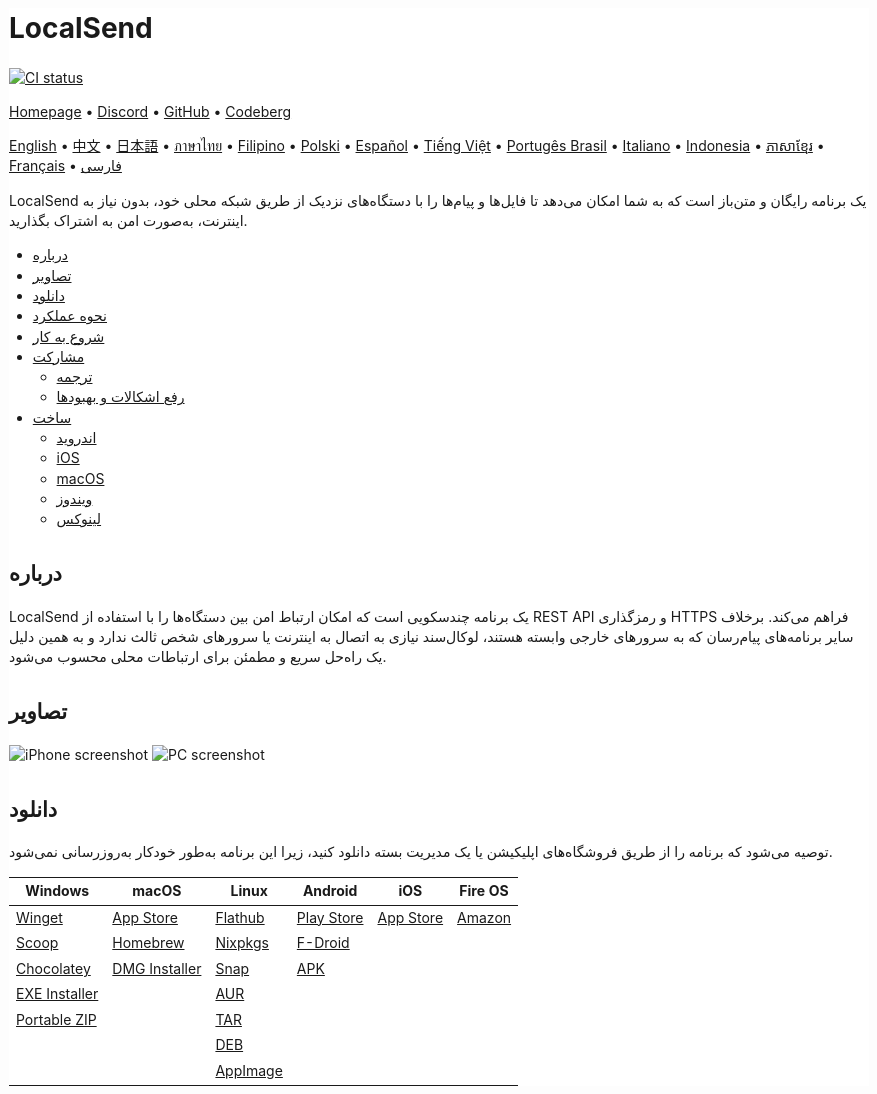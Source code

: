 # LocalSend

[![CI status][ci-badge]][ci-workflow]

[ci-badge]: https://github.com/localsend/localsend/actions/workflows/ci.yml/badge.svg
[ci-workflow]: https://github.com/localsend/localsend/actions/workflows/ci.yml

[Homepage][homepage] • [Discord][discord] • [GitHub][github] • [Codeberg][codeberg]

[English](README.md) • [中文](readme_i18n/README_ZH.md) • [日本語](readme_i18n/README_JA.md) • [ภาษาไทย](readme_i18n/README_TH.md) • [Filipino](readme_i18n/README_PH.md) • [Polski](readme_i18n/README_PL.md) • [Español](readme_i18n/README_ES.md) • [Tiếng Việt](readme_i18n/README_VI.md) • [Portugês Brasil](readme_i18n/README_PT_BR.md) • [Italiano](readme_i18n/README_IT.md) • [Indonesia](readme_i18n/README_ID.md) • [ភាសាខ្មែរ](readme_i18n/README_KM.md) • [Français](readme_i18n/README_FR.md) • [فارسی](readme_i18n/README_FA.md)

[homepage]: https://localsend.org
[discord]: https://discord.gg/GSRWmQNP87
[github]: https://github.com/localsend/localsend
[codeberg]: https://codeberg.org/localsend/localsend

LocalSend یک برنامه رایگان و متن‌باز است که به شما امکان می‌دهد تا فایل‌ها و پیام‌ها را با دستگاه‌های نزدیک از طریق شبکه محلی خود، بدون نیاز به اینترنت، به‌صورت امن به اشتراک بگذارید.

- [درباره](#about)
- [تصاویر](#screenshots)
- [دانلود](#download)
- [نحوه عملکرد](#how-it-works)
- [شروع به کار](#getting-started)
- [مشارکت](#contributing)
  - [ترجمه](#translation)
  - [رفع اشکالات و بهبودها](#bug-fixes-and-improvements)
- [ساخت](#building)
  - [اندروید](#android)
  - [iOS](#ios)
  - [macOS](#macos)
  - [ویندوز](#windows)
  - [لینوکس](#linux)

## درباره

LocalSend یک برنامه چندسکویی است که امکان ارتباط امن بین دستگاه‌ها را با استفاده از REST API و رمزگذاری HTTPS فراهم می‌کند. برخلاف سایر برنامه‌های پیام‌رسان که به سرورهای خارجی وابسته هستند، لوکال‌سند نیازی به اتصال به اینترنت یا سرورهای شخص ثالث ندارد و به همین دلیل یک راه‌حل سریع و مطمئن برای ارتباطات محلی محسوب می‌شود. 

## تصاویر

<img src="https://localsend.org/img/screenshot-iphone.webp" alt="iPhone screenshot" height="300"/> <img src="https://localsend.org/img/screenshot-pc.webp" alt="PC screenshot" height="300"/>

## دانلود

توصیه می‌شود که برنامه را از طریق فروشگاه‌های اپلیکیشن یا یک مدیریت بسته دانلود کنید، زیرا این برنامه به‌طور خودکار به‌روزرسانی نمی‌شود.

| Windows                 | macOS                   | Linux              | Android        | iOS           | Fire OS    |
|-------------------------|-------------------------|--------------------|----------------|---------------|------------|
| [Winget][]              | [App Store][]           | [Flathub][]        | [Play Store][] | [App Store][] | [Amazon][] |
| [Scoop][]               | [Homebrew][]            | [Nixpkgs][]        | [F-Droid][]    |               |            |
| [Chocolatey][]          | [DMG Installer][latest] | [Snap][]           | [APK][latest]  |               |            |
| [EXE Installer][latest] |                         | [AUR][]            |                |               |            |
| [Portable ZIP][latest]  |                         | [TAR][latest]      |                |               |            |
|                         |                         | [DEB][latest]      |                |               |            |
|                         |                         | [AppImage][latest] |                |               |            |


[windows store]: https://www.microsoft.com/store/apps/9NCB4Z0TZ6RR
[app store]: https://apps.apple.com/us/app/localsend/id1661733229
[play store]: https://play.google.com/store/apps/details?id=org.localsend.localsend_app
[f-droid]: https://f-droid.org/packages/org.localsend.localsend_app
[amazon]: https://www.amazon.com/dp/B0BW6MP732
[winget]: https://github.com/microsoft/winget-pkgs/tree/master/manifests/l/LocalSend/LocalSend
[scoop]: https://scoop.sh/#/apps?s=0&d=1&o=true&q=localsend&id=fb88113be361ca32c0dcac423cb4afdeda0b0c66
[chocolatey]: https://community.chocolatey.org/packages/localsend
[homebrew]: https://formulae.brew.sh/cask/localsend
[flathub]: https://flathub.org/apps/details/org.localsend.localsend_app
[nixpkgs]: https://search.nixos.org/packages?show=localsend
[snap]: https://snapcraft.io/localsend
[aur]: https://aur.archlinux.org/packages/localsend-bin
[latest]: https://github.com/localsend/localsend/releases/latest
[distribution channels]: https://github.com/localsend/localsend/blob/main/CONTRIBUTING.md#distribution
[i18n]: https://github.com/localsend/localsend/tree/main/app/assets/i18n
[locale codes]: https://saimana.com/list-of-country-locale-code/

*-*-*

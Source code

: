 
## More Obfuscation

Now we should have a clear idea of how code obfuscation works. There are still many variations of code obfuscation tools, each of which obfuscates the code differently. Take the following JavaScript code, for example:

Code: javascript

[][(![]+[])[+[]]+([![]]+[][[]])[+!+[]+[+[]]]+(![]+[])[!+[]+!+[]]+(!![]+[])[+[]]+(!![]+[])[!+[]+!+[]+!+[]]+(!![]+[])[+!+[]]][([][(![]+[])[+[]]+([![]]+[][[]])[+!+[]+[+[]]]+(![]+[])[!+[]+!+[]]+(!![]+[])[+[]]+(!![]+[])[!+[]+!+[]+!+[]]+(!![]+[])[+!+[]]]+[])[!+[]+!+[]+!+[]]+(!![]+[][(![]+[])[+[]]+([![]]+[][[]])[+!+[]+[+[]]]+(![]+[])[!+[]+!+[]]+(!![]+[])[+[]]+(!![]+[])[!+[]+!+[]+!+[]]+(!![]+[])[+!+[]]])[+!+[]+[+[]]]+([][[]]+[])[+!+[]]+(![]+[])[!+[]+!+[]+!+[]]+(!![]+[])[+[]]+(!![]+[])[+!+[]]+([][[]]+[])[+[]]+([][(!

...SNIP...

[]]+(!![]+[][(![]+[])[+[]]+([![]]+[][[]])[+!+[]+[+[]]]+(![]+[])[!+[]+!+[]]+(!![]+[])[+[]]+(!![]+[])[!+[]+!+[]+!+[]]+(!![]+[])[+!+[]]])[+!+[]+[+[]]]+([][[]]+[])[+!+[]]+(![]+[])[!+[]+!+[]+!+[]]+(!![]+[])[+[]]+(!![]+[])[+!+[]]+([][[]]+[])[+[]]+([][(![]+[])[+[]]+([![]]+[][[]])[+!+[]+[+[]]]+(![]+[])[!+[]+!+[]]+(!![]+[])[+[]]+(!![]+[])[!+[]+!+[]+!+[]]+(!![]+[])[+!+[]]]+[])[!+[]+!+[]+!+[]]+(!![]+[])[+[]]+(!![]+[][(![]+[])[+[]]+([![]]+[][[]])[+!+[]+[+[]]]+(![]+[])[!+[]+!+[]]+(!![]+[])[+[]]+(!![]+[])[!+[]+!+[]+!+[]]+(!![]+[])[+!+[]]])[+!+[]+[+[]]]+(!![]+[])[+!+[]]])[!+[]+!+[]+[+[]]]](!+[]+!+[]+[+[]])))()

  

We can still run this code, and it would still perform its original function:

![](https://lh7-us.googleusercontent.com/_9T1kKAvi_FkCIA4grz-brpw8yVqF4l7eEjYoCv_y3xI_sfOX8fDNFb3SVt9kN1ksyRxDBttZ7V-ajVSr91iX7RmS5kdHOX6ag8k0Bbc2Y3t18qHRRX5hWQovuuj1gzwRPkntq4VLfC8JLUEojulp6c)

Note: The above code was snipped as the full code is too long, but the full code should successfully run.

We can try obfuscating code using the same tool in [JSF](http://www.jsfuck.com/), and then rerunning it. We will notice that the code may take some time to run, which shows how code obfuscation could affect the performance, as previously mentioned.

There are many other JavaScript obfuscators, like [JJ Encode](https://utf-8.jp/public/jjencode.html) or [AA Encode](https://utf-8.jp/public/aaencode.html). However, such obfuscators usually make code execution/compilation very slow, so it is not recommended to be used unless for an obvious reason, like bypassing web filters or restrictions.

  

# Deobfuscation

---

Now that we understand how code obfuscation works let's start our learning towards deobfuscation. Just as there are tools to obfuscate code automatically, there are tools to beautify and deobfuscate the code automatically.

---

*-*-*

Only the lines above that include the word "codeberg" belong in the answer; copy each one.

[Homepage][homepage] • [Discord][discord] • [GitHub][github] • [Codeberg][codeberg]
[codeberg]: https://codeberg.org/localsend/localsend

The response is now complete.